Extracted information:
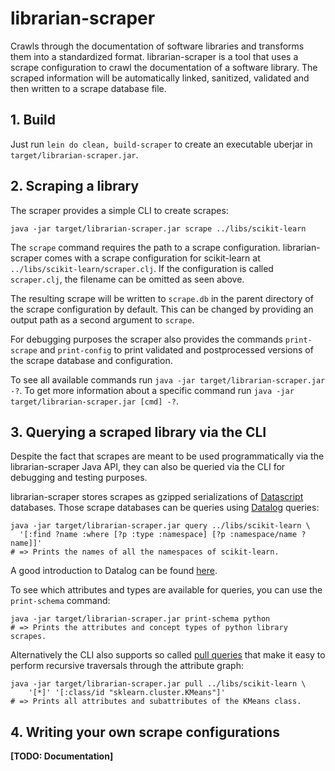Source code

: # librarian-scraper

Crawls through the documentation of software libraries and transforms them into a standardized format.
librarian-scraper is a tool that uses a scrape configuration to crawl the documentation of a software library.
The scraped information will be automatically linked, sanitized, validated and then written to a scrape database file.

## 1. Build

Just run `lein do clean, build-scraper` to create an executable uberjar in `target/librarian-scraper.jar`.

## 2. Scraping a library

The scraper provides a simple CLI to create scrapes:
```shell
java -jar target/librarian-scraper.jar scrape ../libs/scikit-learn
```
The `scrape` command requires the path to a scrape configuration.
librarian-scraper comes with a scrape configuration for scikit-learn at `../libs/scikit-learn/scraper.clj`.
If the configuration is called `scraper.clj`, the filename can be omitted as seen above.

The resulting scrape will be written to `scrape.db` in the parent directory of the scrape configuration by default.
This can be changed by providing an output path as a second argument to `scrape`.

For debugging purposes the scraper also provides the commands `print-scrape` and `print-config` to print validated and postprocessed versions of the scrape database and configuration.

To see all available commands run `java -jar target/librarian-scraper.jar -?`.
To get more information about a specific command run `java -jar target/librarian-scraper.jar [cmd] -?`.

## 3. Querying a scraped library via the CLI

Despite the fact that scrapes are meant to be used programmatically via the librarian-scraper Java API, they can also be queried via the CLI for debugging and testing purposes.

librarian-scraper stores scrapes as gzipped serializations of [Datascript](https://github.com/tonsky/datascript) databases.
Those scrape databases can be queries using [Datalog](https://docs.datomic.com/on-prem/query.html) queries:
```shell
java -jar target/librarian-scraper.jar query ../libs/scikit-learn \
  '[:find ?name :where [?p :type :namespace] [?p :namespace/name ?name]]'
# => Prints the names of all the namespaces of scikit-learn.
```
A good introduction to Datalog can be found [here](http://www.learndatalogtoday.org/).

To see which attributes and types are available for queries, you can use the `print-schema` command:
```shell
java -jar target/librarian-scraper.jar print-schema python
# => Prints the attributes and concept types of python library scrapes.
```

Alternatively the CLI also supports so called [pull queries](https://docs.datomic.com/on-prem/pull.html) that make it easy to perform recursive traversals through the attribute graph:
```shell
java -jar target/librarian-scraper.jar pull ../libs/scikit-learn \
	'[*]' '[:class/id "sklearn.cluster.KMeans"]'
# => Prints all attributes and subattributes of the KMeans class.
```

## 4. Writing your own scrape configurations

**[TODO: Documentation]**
---
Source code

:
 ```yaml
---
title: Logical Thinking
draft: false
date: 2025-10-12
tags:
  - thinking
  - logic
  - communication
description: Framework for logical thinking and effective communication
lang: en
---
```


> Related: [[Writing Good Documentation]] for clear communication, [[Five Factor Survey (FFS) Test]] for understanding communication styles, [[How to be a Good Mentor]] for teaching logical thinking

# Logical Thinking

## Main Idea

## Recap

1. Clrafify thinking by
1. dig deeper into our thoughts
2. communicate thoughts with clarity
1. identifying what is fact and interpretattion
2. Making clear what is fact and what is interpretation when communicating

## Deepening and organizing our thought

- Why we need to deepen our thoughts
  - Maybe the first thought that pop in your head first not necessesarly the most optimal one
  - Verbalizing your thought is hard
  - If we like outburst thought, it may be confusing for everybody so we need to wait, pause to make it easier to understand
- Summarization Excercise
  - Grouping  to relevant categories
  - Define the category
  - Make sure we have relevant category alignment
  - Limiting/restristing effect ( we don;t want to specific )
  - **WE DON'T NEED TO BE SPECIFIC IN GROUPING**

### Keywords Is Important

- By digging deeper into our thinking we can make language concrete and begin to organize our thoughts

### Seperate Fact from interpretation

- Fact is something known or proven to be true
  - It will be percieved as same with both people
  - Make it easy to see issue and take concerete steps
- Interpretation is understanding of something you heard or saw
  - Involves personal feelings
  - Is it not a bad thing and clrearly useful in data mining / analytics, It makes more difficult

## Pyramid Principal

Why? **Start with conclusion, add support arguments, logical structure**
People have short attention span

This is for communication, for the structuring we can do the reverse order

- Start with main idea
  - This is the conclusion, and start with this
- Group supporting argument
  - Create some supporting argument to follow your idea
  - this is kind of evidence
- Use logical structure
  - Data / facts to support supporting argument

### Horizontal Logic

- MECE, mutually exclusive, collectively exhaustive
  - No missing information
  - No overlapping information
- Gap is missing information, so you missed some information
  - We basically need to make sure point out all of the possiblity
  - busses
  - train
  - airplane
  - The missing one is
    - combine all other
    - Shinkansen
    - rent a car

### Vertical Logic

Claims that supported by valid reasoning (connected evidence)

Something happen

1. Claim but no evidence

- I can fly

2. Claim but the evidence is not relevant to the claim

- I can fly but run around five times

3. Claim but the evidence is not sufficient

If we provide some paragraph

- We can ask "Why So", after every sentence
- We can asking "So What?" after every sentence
---
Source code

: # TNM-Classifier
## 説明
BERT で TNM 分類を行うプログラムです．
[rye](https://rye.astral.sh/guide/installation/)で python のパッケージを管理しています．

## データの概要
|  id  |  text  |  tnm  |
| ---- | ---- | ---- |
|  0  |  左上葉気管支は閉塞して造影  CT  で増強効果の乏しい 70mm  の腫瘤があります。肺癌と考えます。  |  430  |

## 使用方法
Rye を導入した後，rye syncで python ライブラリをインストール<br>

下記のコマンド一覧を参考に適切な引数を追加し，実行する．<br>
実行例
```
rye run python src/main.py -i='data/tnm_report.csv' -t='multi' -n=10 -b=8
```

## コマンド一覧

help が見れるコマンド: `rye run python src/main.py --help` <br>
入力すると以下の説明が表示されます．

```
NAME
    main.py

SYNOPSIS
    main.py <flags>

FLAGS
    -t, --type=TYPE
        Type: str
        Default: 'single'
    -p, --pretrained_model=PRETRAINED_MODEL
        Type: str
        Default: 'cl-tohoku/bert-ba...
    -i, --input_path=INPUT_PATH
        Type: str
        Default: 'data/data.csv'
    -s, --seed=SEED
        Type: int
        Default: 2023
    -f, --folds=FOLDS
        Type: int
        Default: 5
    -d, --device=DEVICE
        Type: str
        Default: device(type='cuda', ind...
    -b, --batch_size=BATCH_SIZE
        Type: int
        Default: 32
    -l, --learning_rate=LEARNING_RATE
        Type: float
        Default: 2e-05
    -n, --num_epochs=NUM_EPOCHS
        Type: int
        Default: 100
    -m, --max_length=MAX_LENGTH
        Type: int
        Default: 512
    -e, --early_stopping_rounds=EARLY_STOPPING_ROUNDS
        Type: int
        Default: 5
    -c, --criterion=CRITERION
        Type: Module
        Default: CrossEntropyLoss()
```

Action item:
Within the data above, filter for lines containing the word "provides" and copy each one.

Answer to this task:
The scraper provides a simple CLI to create scrapes:
For debugging purposes the scraper also provides the commands `print-scrape` and `print-config` to print validated and postprocessed versions of the scrape database and configuration.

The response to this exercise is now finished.